**WORK ITEM:**
Respond with nothing but the number of lines in this data that include the word "build".

[Plain-text document sources]
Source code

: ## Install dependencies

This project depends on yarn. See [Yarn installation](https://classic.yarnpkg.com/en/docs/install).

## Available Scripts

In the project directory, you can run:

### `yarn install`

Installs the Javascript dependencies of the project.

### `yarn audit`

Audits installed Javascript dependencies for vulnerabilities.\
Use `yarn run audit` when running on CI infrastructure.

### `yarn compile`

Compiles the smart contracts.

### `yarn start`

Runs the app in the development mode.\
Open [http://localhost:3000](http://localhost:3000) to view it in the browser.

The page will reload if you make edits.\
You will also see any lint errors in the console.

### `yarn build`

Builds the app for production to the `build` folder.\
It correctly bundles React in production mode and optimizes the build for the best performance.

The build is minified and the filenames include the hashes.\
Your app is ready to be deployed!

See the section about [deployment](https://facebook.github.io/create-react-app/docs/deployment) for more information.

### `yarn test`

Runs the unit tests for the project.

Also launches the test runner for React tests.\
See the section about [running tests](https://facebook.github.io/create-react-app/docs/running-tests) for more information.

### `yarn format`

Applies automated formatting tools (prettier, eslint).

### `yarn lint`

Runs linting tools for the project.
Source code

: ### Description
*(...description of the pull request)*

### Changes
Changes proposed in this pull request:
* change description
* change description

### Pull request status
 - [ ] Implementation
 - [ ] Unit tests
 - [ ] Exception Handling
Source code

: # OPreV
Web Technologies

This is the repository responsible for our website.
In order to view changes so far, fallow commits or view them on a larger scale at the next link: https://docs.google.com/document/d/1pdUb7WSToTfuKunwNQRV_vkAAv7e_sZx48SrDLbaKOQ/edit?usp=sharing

**RESULT:**
4